AmIlivingonanotherplanet · 13/11/2018 16:30

Hi all,
Need a safe place to scream and vent. Trying to conceive with husband for 9 years, had 2 miscarriages in that time. Have son from previous relationship. My sister announced earlier this year she was pregnant, very happy for her and her husband. Lovely news. But the fuss the family is making over it is overwhelming. Yes I am sad for me, and yes I am jealous. But, I found out today that we are now apparently celebrating her starting maternity leave. Have I missed something? Is this a new trend? Or just my family being over the top?

OP posts:
WitchDancer · 13/11/2018 16:31

Good grief! It's not something I have ever heard of.

AmIlivingonanotherplanet · 13/11/2018 16:51

I am having to organise the baby shower, something I really didn't want to do. One because my sister said she hates going to all her friends baby showers as doesn't 'believe' in them but it's a way to get all her money back for stuff she has brought. 2: it reminds me that I had no one want to throw me a baby shower.
It just seems my family want to be extra involved with her pregnancy and I got told to leave home when I found out I was pregnant!
I was 21 when I had my son and still lived at home. She is married and 31 (2 years younger than me) and own their home.

OP posts:
Herewegoagain6 · 15/11/2018 12:13

So sorry for how you're feeling. Nope I've never heard of a celebration of starting maternity leave 😂

SlippedMyIdiom · 18/11/2018 17:06

Hi there,

  1. We aren't Americans: they are the ones with the baby showers.
  2. Celebrating Maternity Leave is NOT a thing.
  3. If your sister didn't want to buy her 'friends' presents then she shouldn't have. That's like inviting people to your wedding just to get the presents - I personally hate that!
  4. You are not obliged to throw the BS (pun slightly intended). Your family are being rather insensitive imo. You can ask but you can't expect. Perhaps you could throw the shower if you want to, but give your family a gentle reminder that you are still TTC and so being expected to do xyz is a bit much... All the best to you and TTC, Idiom
AmIlivingonanotherplanet · 19/11/2018 14:13

Thanks. I am going to do the BS but I am not doing anymore than that.
I have got it all off my chest and feel a bit better for doing so!

OP posts:
SlippedMyIdiom · 22/11/2018 00:52

I'm glad you're feeling better, sometimes we just need a good vent! I know what it's like to be TTC -
only for 4 years but looking less and less likely at the moment that I'm fertile.

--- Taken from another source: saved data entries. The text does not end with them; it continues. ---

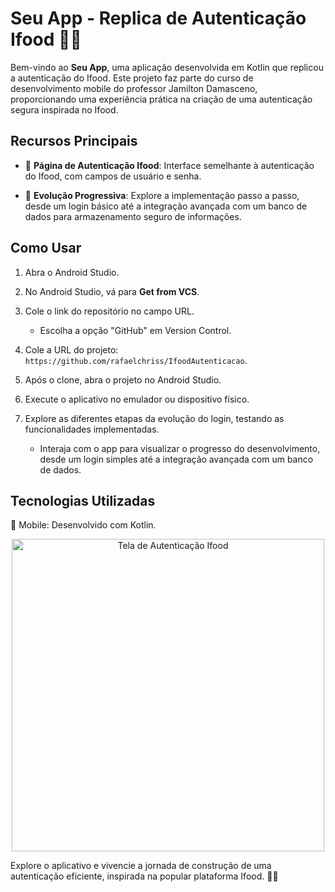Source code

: # Seu App - Replica de Autenticação Ifood 🍔📱

Bem-vindo ao **Seu App**, uma aplicação desenvolvida em Kotlin que replicou a autenticação do Ifood. Este projeto faz parte do curso de desenvolvimento mobile do professor Jamilton Damasceno, proporcionando uma experiência prática na criação de uma autenticação segura inspirada no Ifood.

## Recursos Principais

- 🔐 **Página de Autenticação Ifood**: Interface semelhante à autenticação do Ifood, com campos de usuário e senha.

- 🔄 **Evolução Progressiva**: Explore a implementação passo a passo, desde um login básico até a integração avançada com um banco de dados para armazenamento seguro de informações.

## Como Usar

1. Abra o Android Studio.

2. No Android Studio, vá para **Get from VCS**.

3. Cole o link do repositório no campo URL.

   - Escolha a opção "GitHub" em Version Control.

4. Cole a URL do projeto: `https://github.com/rafaelchriss/IfoodAutenticacao`.

5. Após o clone, abra o projeto no Android Studio.

6. Execute o aplicativo no emulador ou dispositivo físico.

7. Explore as diferentes etapas da evolução do login, testando as funcionalidades implementadas.

   - Interaja com o app para visualizar o progresso do desenvolvimento, desde um login simples até a integração avançada com um banco de dados.

## Tecnologias Utilizadas
📱 Mobile: Desenvolvido com Kotlin.

<p align="center">
  <a href="https://github.com/rafaelchriss/IfoodAutenticacao">
    <img src="https://github.com/rafaelchriss/IfoodAutenticacao/assets/86614504/ed2ebc1b-df2a-485d-8150-91a3c7bbe250" alt="Tela de Autenticação Ifood" width="500">
  </a>
</p>

Explore o aplicativo e vivencie a jornada de construção de uma autenticação eficiente, inspirada na popular plataforma Ifood. 🚀✨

Nuttynan1 · 03/12/2018 18:09

Take care
Your still very much loved to be included in your sisters joy
Don't despair off load then try and remember your glass is half full not empty

pudd0710 · 06/12/2018 00:19

I felt in a similar position when my sister had her child, 13 years after my 'mistake' not on my part I hasten to add... since her boy was born he instantly became the golden child and I was expected to be the party organiser, babysitter and advice giver yet my son was and still continues to be ignored by the rest of my family. He is constantly referrered to as 'the one that surprisingly turned out ok' it just makes me sad now not angry. I feel sad for my son that not only has no father willing to stick around or even meet this amazing boy but a family that doesn't support or respect his mother and avoids him. He has to witness the adoration of his cousin and adores him also.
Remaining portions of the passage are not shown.